Tim Heatley of Capital&Centric shared some really impressive property development projects. He also talked about making things as simple as possible for people. We are lazy, he said, but we don’t really want to hurt the planet. So developers need to make it easy for people to live in old buildings. They can offer a variety of recycling options that fit in with people’s busy lives, for example. Or provide easy access to EV charging points. And if people see others doing something, they are likely to copy them.
Hannah Fluck of Historic England spoke powerfully about the importance of the historic environment in communicating climate change. She underlined the need to tell human stories rather than scientific ones. (And that the fervent environmentalist stereotype can sometimes be off-putting!) She recommended Climate Outreach’s ‘Uncertainty Handbook’ [pdf] as a good source of advice on communicating climate change.
As I said, there was more to the evening that just the content discussed however. I was impressed by the live streaming, which you can watch here. And the engagement with viewers – both inside and outside the room – on twitter.
This was further amplified at the Climate Heritage Network Launch later in the week. (More information on the INTO site here.) Alex attended the events in Edinburgh on behalf of INTO and our members. I followed proceedings from my desk on the live stream. And got involved from a distance through twitter and sli.do (the interactive Q&A and polling platform).
Whilst I missed the socialising, it is definitely getting easier and easier to feel part of events like this. I know there’s nothing quite like sharing a meal, drink or bus ride with someone. But technology now lets you to ask questions, connect directly to speakers and generally engage with the debate. I think this poses interesting questions about the future of our own conference. (We actually have an ICNT steering committee meeting next week and knowledge sharing is on the agenda. Watch this space!)
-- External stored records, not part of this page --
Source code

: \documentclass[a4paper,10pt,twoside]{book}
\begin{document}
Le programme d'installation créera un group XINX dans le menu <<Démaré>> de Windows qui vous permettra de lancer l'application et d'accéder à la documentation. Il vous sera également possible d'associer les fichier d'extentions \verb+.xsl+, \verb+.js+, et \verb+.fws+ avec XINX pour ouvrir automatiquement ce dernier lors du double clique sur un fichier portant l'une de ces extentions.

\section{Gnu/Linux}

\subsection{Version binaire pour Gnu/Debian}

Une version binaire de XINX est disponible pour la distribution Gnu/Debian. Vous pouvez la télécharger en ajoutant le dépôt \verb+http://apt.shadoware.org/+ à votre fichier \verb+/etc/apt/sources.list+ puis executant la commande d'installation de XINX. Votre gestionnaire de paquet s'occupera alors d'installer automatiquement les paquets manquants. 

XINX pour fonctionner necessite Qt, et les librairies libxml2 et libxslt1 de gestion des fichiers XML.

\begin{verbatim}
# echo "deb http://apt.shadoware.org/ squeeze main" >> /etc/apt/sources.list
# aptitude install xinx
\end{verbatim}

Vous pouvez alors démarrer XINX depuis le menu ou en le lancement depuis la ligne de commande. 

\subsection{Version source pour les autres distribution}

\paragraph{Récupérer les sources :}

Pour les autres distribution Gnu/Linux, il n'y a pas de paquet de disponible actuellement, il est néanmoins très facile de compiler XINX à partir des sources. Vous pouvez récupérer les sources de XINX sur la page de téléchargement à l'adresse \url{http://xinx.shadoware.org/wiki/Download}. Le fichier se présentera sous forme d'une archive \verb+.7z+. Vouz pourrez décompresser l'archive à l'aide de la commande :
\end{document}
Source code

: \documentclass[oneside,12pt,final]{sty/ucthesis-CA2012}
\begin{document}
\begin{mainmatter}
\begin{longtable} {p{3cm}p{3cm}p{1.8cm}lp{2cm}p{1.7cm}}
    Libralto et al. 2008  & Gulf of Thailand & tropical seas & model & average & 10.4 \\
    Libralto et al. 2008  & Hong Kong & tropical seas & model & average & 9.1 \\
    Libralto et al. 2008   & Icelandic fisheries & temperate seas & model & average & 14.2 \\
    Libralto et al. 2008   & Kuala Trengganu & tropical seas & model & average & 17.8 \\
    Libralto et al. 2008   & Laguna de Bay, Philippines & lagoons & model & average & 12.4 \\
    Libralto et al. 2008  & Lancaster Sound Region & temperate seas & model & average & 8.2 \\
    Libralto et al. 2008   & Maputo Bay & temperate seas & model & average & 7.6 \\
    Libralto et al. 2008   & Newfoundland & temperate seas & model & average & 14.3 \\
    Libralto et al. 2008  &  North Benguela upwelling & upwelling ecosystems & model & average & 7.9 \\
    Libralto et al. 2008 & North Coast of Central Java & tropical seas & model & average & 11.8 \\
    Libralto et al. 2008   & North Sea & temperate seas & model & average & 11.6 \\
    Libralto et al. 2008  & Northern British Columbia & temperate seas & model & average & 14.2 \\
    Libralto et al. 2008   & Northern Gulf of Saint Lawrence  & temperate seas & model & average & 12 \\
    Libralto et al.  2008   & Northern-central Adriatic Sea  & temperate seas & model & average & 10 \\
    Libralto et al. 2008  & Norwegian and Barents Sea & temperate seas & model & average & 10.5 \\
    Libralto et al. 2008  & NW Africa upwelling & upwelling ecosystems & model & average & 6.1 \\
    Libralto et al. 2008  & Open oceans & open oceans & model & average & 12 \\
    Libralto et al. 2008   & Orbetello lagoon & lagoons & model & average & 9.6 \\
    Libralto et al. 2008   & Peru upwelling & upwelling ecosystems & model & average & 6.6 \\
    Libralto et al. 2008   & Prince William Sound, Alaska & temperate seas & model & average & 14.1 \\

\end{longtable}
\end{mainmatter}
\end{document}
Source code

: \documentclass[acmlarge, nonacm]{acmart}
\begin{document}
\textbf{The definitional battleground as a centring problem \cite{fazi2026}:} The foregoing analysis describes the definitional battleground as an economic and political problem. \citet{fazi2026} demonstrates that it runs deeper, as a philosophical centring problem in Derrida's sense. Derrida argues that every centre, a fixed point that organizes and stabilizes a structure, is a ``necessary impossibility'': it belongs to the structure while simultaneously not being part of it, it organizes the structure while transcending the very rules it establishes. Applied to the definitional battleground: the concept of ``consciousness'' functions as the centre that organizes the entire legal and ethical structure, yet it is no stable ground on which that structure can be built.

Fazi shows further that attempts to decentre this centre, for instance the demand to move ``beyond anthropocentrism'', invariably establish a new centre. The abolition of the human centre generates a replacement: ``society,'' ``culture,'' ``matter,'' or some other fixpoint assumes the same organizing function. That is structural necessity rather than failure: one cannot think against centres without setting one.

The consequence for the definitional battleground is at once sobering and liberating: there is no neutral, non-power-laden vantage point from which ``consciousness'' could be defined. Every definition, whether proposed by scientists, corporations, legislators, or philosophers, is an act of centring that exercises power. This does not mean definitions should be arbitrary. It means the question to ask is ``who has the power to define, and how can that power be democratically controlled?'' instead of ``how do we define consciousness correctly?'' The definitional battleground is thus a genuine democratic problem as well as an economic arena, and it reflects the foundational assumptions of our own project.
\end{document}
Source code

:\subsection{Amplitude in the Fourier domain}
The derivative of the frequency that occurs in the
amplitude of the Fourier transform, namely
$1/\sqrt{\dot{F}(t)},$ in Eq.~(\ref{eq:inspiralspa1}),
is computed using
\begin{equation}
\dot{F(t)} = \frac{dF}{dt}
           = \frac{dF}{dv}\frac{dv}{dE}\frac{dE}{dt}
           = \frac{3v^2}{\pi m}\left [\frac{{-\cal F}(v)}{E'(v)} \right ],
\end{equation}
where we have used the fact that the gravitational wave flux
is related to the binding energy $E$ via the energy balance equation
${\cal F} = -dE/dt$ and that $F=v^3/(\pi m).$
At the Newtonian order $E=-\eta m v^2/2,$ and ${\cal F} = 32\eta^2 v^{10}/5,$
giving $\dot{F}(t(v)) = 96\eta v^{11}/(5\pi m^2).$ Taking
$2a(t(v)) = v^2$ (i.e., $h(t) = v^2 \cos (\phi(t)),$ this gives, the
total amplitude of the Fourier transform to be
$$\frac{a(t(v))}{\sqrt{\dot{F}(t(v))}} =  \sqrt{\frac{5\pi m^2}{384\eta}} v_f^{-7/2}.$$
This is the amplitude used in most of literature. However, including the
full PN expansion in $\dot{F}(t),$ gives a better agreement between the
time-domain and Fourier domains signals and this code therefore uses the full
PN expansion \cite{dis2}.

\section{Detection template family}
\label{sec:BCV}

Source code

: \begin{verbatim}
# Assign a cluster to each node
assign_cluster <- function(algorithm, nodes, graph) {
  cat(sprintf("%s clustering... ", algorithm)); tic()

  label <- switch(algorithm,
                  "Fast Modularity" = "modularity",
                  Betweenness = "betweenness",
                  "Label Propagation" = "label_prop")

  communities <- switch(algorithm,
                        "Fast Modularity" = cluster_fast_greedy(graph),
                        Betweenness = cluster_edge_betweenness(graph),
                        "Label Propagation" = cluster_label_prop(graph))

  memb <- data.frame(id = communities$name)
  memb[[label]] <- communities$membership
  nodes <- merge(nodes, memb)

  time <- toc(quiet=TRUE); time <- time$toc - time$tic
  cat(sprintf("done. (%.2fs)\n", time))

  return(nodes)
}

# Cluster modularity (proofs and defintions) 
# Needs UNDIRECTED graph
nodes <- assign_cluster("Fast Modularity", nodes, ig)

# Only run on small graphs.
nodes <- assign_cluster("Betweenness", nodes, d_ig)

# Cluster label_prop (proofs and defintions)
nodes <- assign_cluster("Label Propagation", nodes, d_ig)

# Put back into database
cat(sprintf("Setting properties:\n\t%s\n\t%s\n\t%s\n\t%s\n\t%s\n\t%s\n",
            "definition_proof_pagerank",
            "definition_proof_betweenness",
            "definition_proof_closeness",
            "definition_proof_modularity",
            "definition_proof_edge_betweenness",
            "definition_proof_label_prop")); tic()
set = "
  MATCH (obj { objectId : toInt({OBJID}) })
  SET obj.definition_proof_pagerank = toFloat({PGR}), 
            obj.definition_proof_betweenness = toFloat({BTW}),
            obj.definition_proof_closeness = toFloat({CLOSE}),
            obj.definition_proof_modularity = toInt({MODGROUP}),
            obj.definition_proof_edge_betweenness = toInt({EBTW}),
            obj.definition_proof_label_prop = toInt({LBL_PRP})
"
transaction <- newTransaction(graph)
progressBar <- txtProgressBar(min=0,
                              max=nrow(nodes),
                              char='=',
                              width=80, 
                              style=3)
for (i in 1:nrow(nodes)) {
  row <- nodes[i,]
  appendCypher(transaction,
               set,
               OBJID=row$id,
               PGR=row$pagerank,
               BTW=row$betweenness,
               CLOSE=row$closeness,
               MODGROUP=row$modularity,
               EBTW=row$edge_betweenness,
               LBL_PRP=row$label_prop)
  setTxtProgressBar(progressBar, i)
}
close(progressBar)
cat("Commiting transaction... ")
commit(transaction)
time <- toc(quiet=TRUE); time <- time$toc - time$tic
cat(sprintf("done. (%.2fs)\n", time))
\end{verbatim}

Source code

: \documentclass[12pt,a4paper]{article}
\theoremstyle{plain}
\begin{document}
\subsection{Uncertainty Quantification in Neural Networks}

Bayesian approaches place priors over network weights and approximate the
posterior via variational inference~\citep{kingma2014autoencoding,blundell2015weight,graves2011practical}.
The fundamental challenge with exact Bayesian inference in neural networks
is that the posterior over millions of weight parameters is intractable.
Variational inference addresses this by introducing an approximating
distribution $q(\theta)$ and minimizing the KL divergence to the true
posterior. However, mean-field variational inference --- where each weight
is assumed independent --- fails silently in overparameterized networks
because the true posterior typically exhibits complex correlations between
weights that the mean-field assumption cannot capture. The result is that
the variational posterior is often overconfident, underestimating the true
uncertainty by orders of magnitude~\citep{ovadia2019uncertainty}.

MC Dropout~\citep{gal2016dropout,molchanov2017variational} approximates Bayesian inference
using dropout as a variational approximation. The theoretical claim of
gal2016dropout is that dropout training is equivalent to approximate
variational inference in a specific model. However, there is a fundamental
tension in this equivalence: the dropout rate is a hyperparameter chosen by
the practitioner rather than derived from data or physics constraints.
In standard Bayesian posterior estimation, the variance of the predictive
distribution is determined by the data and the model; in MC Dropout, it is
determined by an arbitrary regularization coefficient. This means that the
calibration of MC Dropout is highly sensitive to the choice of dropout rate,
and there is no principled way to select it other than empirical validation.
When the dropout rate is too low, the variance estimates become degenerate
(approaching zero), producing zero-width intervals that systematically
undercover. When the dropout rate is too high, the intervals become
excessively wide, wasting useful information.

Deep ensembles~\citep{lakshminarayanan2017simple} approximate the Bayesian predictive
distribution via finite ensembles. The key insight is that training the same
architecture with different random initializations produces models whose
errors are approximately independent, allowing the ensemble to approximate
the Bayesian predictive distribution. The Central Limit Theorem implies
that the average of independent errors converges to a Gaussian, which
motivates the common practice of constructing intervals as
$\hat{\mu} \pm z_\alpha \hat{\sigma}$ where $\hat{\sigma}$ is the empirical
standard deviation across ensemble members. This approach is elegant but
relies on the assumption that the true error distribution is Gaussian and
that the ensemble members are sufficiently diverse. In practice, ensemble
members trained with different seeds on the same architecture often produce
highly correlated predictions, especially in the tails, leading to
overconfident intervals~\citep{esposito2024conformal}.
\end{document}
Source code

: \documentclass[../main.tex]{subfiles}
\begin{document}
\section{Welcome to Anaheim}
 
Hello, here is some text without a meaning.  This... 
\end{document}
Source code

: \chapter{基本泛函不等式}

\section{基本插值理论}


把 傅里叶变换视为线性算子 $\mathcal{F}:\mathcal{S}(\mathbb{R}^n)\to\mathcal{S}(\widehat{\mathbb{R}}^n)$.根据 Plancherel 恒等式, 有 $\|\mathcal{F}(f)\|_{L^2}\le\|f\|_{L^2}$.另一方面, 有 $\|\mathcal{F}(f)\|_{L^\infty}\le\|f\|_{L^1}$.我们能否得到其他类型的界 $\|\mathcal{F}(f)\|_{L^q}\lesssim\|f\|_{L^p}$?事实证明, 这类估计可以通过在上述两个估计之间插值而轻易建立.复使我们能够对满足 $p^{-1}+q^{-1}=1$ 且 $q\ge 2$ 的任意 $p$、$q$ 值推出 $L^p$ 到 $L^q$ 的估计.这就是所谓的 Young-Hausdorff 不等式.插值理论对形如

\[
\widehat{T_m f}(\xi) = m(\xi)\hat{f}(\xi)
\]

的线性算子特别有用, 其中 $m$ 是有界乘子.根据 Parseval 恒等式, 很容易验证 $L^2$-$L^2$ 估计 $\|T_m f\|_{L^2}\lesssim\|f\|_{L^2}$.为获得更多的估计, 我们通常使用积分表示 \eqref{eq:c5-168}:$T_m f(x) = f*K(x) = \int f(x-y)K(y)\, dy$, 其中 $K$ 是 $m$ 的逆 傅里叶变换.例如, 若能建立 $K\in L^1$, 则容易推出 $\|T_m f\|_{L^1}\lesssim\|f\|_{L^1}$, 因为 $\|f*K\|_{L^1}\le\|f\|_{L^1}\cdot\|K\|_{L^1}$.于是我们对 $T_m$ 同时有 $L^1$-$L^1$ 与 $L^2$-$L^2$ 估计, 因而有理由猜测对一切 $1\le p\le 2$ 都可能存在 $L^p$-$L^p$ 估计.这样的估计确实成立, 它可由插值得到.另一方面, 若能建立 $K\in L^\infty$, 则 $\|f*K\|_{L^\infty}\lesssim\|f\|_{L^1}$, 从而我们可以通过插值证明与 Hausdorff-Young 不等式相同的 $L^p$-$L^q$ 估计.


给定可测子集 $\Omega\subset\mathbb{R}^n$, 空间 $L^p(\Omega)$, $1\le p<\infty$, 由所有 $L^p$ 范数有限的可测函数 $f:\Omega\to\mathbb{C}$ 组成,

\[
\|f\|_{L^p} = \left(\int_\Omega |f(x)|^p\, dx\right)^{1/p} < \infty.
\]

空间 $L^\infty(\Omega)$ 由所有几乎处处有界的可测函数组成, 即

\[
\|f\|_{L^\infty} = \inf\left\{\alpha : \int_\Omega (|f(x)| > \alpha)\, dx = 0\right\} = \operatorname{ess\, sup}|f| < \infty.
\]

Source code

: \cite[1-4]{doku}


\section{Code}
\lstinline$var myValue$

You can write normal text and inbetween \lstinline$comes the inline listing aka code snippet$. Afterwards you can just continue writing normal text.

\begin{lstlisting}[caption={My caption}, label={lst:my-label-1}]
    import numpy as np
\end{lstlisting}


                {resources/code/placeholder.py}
Which leads me on to the European Cultural Heritage Summit next week. This will also be live streamed via Europa Nostra’s YouTube channel. But I will be in the room on this occasion. And I’m greatly looking forward to it. The main event for me will be the debate on ‘Cultural Heritage at the Heart of the Revival of the European Project’.
When I first joined the National Trust, we were very interested in European policy. My colleague, Kirsten van den Hout, travelled often to Brussels to lobby the European Commission and Parliament. And in my role running the European Network of National Heritage (ENNHO), we regularly engaged the European institutions. Since then I have had much less involvement in European policy.
However, our Interreg Europe project has brought me back into the European policy space. Innocastle seeks to develop heritage-friendly policies in four European regions. But it is also about sharing solutions and good practices on a European-wide basis. (You can read our latest on programming and visiteering via these links.)
It will be interesting to see how the themes of Innocastle (governance, finance, promotion and continuation) resonate with our Europa Nostra colleagues. Next week, the Innocastle team meets in Spain for its next study visit. It will be good to be able to share thoughts from Paris.
There is also a session on climate change, led by Andrew Potts of the Climate Heritage Network. Which will be timely given all of the above!
For me, personally, I’m very interested in the role of cultural heritage in our ‘European way of life’. It is so important to our everyday lives. It shapes who we are and how we think.
This evening, I returned home late from a weekend away to find that a beautiful tree I see every morning has fallen. Fallen over a beautiful old brick bridge. I am dreading seeing the full extent of the damage in the morning light tomorrow. Is the bridge broken? How much of the tree has gone? I am dreading telling my elderly mother. That tree and that bridge have been part of our lives in this house for fifty years. I fear my heart will burst.